[Start of Attachment]

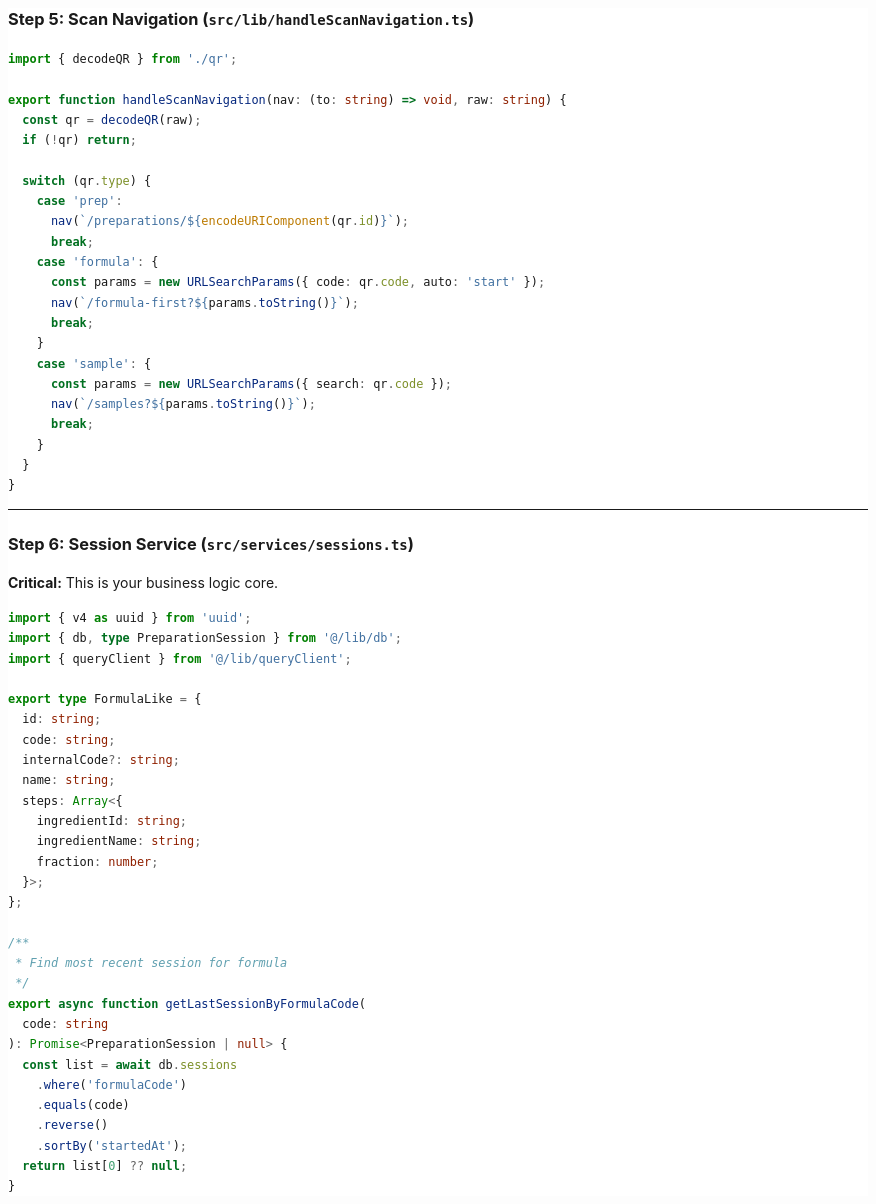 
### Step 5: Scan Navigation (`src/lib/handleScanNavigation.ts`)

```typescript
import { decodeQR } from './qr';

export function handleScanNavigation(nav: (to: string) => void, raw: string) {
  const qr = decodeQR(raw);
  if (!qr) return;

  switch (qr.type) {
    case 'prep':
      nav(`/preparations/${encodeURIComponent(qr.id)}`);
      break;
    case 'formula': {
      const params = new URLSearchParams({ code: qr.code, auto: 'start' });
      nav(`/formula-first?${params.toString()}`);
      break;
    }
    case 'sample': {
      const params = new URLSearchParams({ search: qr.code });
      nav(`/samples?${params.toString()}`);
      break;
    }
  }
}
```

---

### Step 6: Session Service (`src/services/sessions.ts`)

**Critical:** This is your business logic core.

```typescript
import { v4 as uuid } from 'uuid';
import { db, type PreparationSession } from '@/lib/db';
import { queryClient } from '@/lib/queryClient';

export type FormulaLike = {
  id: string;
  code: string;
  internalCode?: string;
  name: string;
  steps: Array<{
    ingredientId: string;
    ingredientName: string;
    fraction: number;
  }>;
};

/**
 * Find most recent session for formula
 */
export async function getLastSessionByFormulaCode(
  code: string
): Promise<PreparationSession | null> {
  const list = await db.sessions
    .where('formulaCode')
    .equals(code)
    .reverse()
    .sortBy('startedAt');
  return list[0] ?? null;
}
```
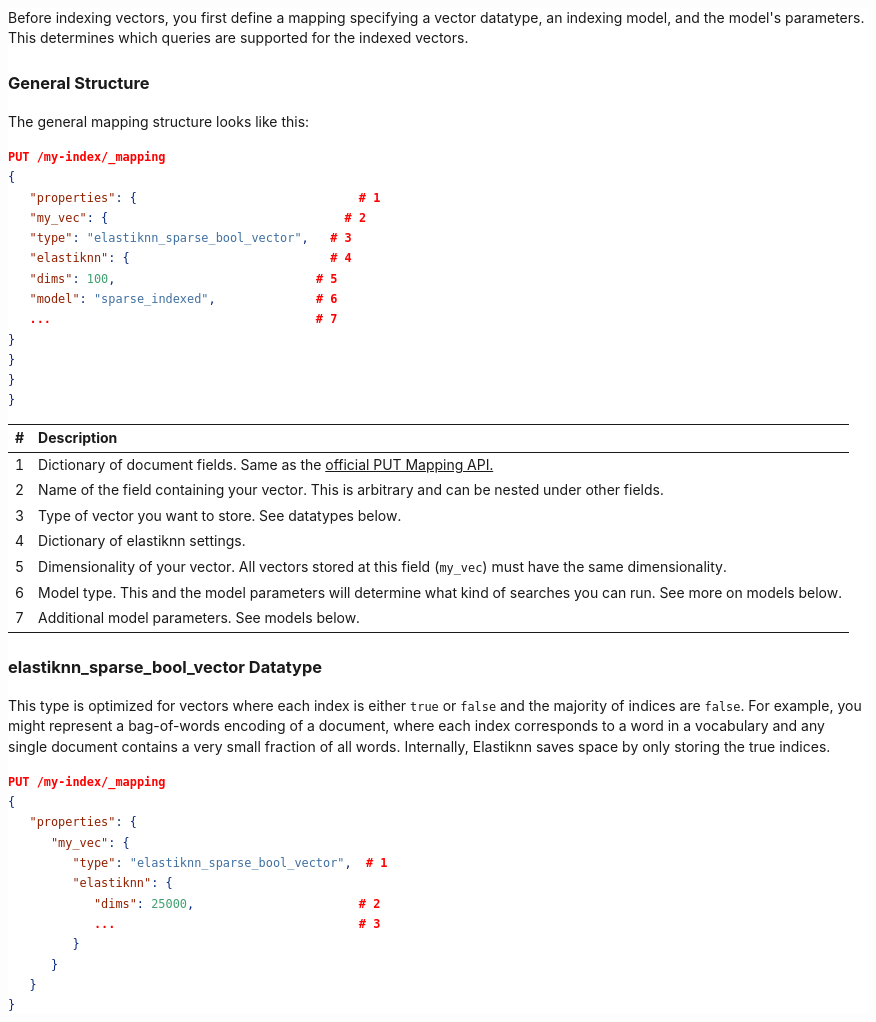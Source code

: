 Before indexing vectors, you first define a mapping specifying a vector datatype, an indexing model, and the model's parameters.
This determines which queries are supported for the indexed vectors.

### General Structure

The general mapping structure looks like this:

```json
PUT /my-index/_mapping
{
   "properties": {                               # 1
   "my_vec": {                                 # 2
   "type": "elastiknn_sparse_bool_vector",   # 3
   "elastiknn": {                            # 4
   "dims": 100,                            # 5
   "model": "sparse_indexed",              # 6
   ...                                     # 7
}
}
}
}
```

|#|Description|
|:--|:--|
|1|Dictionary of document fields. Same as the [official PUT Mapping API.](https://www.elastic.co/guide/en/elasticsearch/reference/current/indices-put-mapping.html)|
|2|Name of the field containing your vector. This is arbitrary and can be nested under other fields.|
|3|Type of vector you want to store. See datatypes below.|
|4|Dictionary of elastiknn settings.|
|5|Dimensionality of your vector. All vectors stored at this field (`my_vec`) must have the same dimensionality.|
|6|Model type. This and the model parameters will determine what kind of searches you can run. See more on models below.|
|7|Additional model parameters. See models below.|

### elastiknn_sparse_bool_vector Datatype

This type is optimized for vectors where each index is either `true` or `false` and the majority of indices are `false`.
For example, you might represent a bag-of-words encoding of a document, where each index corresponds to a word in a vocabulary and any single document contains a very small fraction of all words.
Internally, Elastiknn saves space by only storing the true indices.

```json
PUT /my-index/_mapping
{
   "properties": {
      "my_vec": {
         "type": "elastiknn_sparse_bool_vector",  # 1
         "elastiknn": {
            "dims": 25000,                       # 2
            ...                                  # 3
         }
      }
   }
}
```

[End of Attachment]

→ **Task goal**:
Restate the listing above word for word and skip each picture.

→ **Answer space**:
### Step 5: Scan Navigation (`src/lib/handleScanNavigation.ts`)

```typescript
import { decodeQR } from './qr';

export function handleScanNavigation(nav: (to: string) => void, raw: string) {
  const qr = decodeQR(raw);
  if (!qr) return;

  switch (qr.type) {
    case 'prep':
      nav(`/preparations/${encodeURIComponent(qr.id)}`);
      break;
    case 'formula': {
      const params = new URLSearchParams({ code: qr.code, auto: 'start' });
      nav(`/formula-first?${params.toString()}`);
      break;
    }
    case 'sample': {
      const params = new URLSearchParams({ search: qr.code });
      nav(`/samples?${params.toString()}`);
      break;
    }
  }
}
```

---

### Step 6: Session Service (`src/services/sessions.ts`)

**Critical:** This is your business logic core.

```typescript
import { v4 as uuid } from 'uuid';
import { db, type PreparationSession } from '@/lib/db';
import { queryClient } from '@/lib/queryClient';

export type FormulaLike = {
  id: string;
  code: string;
  internalCode?: string;
  name: string;
  steps: Array<{
    ingredientId: string;
    ingredientName: string;
    fraction: number;
  }>;
};

/**
 * Find most recent session for formula
 */
export async function getLastSessionByFormulaCode(
  code: string
): Promise<PreparationSession | null> {
  const list = await db.sessions
    .where('formulaCode')
    .equals(code)
    .reverse()
    .sortBy('startedAt');
  return list[0] ?? null;
}
```
Source code

: Before indexing vectors, you first define a mapping specifying a vector datatype, an indexing model, and the model's parameters.
This determines which queries are supported for the indexed vectors.

### General Structure

The general mapping structure looks like this:

```json
PUT /my-index/_mapping
{
   "properties": {                               # 1
   "my_vec": {                                 # 2
   "type": "elastiknn_sparse_bool_vector",   # 3
   "elastiknn": {                            # 4
   "dims": 100,                            # 5
   "model": "sparse_indexed",              # 6
   ...                                     # 7
}
}
}
}
```

|#|Description|
|:--|:--|
|1|Dictionary of document fields. Same as the [official PUT Mapping API.](https://www.elastic.co/guide/en/elasticsearch/reference/current/indices-put-mapping.html)|
|2|Name of the field containing your vector. This is arbitrary and can be nested under other fields.|
|3|Type of vector you want to store. See datatypes below.|
|4|Dictionary of elastiknn settings.|
|5|Dimensionality of your vector. All vectors stored at this field (`my_vec`) must have the same dimensionality.|
|6|Model type. This and the model parameters will determine what kind of searches you can run. See more on models below.|
|7|Additional model parameters. See models below.|

### elastiknn_sparse_bool_vector Datatype

This type is optimized for vectors where each index is either `true` or `false` and the majority of indices are `false`.
For example, you might represent a bag-of-words encoding of a document, where each index corresponds to a word in a vocabulary and any single document contains a very small fraction of all words.
Internally, Elastiknn saves space by only storing the true indices.

```json
PUT /my-index/_mapping
{
   "properties": {
      "my_vec": {
         "type": "elastiknn_sparse_bool_vector",  # 1
         "elastiknn": {
            "dims": 25000,                       # 2
            ...                                  # 3
         }
      }
   }
}
```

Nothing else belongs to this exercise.